I thought with Husband away for the week, I would be able to pour words on paper.  HOWEVER, I’ve squandered my alone time catching up on all the Husband-unfriendly movies/shows that I’ve wanted to see.  I still have tonight, Thursday, and Friday to reinstate my self-control. Will I prevail or sink miserably in the lake of self-pity?  Tune in next week to find out…

On Writing—

I get really good ideas in the shower.  The problem is…I am in the shower, without pen and paper.  And even if had access writing utensils, I’m covered in water.  So I’ve pondered ways to solve this problem (none of them very good):

-A voice-activated recorder.

*The sound of the shower would initiate recording.  Also, I sing there.  Loudly.  Tonelessly.  Nobody wants to hear that, not even me.

-Have Husband or house guest accompany me to bathroom and jot down inspirations.

*Unfair and impractical.  Plus, what if Husband is unavailable or I don’t have company?  Back to square one…

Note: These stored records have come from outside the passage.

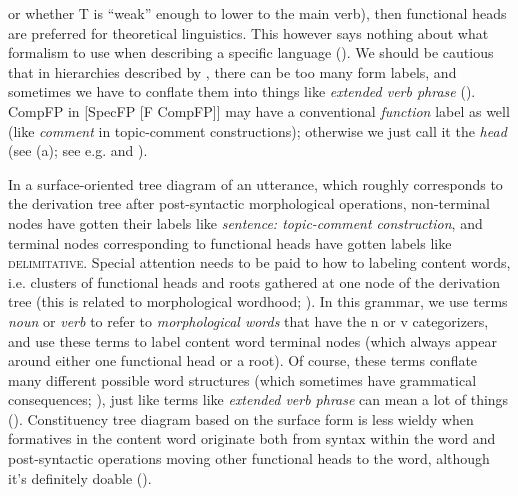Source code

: \documentclass[UTF8, a4paper, oneside, scheme=plain, 12pt]{ctexrep}
\newcommand*{\citepages}[1]{pp.~{#1}}
\newcommand*{\term}[1]{\emph{#1}}
\newcommand{\form}[1]{\emph{#1}}
\newcommand*{\category}[1]{\textsc{#1}}
\begin{document}
{\begin{itemize}
{        or whether T is ``weak'' enough to lower to the main verb),
        then functional heads are preferred for theoretical linguistics.
        This however says nothing about what formalism to use 
        when describing a specific language ().
    }
    We should be cautious that in hierarchies described by \citet{cinque1999adverbs},
    there can be too many form labels,
    and sometimes we have to conflate them into things like \form{extended verb phrase}
    ().
    CompFP in [SpecFP [F CompFP]] may have a conventional \emph{function} label as well
    (like \form{comment} in topic-comment constructions);
    otherwise we just call it the \term{head} (see (a); see e.g.  and ).

    In a surface-oriented tree diagram of an utterance,
    which roughly corresponds to the derivation tree after post-syntactic morphological operations,
    non-terminal nodes have gotten their labels like \term{sentence: topic-comment construction},
    and terminal nodes corresponding to functional heads have gotten labels like \category{delimitative}.
    Special attention needs to be paid to how to labeling content words,
    i.e. clusters of functional heads and roots gathered at one node of the derivation tree
    (this is related to morphological wordhood; ).
    In this grammar, we use terms \term{noun} or \term{verb}
    to refer to \emph{morphological words} that have the n or v categorizers,
    and use these terms to label content word terminal nodes (which always appear around either one functional head or a root).
    Of course, these terms conflate many different possible word structures
    (which sometimes have grammatical consequences; \citealt[\citepages{59-60}]{siddiqi2009syntax}),
    just like terms like \term{extended verb phrase} can mean a lot of things
    ().
    Constituency tree diagram based on the surface form is
    less wieldy when formatives in the content word
    originate both from syntax within the word and post-syntactic operations moving 
    other functional heads to the word,
    although it's definitely doable ().
\end{itemize}

}
\end{document}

-The best option I have so far is–duh, duh, duuummm–Employ a house elf.

*I think we all know the problem with this option, but just in case…  *whispers* They don’t spell well.  Besides, I’m a muggle.  I can’t hire one anyway.

Thankfully, I do remember the idea of an opening scene for another book idea.  It’s plot is developing.

Side Note:  I have folders dedicated to each book idea, so I can write it down and tuck it away until the appropriate time.  I have a feeling I would combine all my characters’ traits if I tried to write more than one novel at a time now. Maybe when I’m more practiced… I just imagined a nebulous, cloud-like character blob, a concentrated fog hovering in my fictional little town.  *Mea shutters* Definitely one book at a time for me.  My attention deficit tendencies writhe in agony, but I will not yield.

It’s really the poetry that suffers from lack of writing apparatus in the shower.  I speak the lines, feel the rightness of them in my bones, and then immediately forget them.  I can’t help but think that it was the most amazing thing I’d ever write, and that it’s gone.

Do ya’ll remember the episode of “That 70s Show” when the characters think that they come up with the most incredible ideas while they are, um, sitting in a circle in Topher Grace’s basement?  Then, they record their conversation, and it’s all so very stupid?

I just applied that to me and the poetry/shower paragraph… and laughed.  So. Hard.